▶ [Dataset entries]:
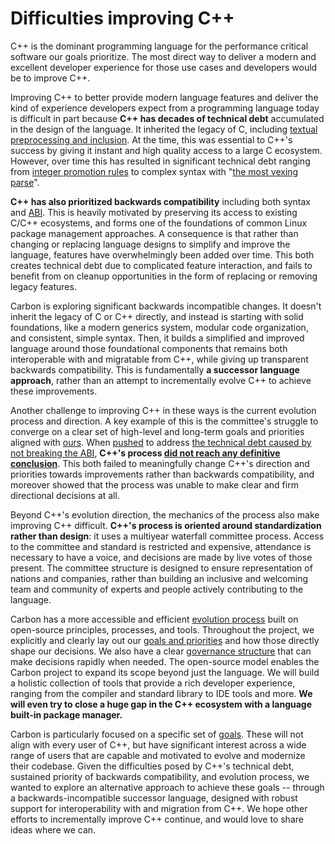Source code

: # Difficulties improving C++

<!--
Part of the Carbon Language project, under the Apache License v2.0 with LLVM
Exceptions. See /LICENSE for license information.
SPDX-License-Identifier: Apache-2.0 WITH LLVM-exception
-->

C++ is the dominant programming language for the performance critical software
our goals prioritize. The most direct way to deliver a modern and excellent
developer experience for those use cases and developers would be to improve C++.

Improving C++ to better provide modern language features and deliver the kind of
experience developers expect from a programming language today is difficult in
part because **C++ has decades of technical debt** accumulated in the design of
the language. It inherited the legacy of C, including
[textual preprocessing and inclusion](https://clang.llvm.org/docs/Modules.html#problems-with-the-current-model).
At the time, this was essential to C++'s success by giving it instant and high
quality access to a large C ecosystem. However, over time this has resulted in
significant technical debt ranging from
[integer promotion rules](https://shafik.github.io/c++/2021/12/30/usual_arithmetic_confusions.html)
to complex syntax with
"[the most vexing parse](https://en.wikipedia.org/wiki/Most_vexing_parse)".

**C++ has also prioritized backwards compatibility** including both syntax and
[ABI](https://en.wikipedia.org/wiki/Application_binary_interface). This is
heavily motivated by preserving its access to existing C/C++ ecosystems, and
forms one of the foundations of common Linux package management approaches. A
consequence is that rather than changing or replacing language designs to
simplify and improve the language, features have overwhelmingly been added over
time. This both creates technical debt due to complicated feature interaction,
and fails to benefit from on cleanup opportunities in the form of replacing or
removing legacy features.

Carbon is exploring significant backwards incompatible changes. It doesn't
inherit the legacy of C or C++ directly, and instead is starting with solid
foundations, like a modern generics system, modular code organization, and
consistent, simple syntax. Then, it builds a simplified and improved language
around those foundational components that remains both interoperable with and
migratable from C++, while giving up transparent backwards compatibility. This
is fundamentally **a successor language approach**, rather than an attempt to
incrementally evolve C++ to achieve these improvements.

Another challenge to improving C++ in these ways is the current evolution
process and direction. A key example of this is the committee's struggle to
converge on a clear set of high-level and long-term goals and priorities aligned
with [ours](https://wg21.link/p2137). When [pushed](https://wg21.link/p1863) to
address
[the technical debt caused by not breaking the ABI](https://wg21.link/p2028),
**C++'s process
[did not reach any definitive conclusion](https://cor3ntin.github.io/posts/abi/#abi-discussions-in-prague)**.
This both failed to meaningfully change C++'s direction and priorities towards
improvements rather than backwards compatibility, and moreover showed that the
process was unable to make clear and firm directional decisions at all.

Beyond C++'s evolution direction, the mechanics of the process also make
improving C++ difficult. **C++'s process is oriented around standardization
rather than design**: it uses a multiyear waterfall committee process. Access to
the committee and standard is restricted and expensive, attendance is necessary
to have a voice, and decisions are made by live votes of those present. The
committee structure is designed to ensure representation of nations and
companies, rather than building an inclusive and welcoming team and community of
experts and people actively contributing to the language.

Carbon has a more accessible and efficient [evolution process](evolution.md)
built on open-source principles, processes, and tools. Throughout the project,
we explicitly and clearly lay out our [goals and priorities](goals.md) and how
those directly shape our decisions. We also have a clear
[governance structure](evolution.md#governance-structure) that can make
decisions rapidly when needed. The open-source model enables the Carbon project
to expand its scope beyond just the language. We will build a holistic
collection of tools that provide a rich developer experience, ranging from the
compiler and standard library to IDE tools and more. **We will even try to close
a huge gap in the C++ ecosystem with a language built-in package manager.**

Carbon is particularly focused on a specific set of [goals](goals.md). These
will not align with every user of C++, but have significant interest across a
wide range of users that are capable and motivated to evolve and modernize their
codebase. Given the difficulties posed by C++'s technical debt, sustained
priority of backwards compatibility, and evolution process, we wanted to explore
an alternative approach to achieve these goals -- through a
backwards-incompatible successor language, designed with robust support for
interoperability with and migration from C++. We hope other efforts to
incrementally improve C++ continue, and would love to share ideas where we can.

▶ [Directions]:
Each line in the listing above that contains "including" should be copied.

▶ [Response to this task]:
the language. It inherited the legacy of C, including
**C++ has also prioritized backwards compatibility** including both syntax and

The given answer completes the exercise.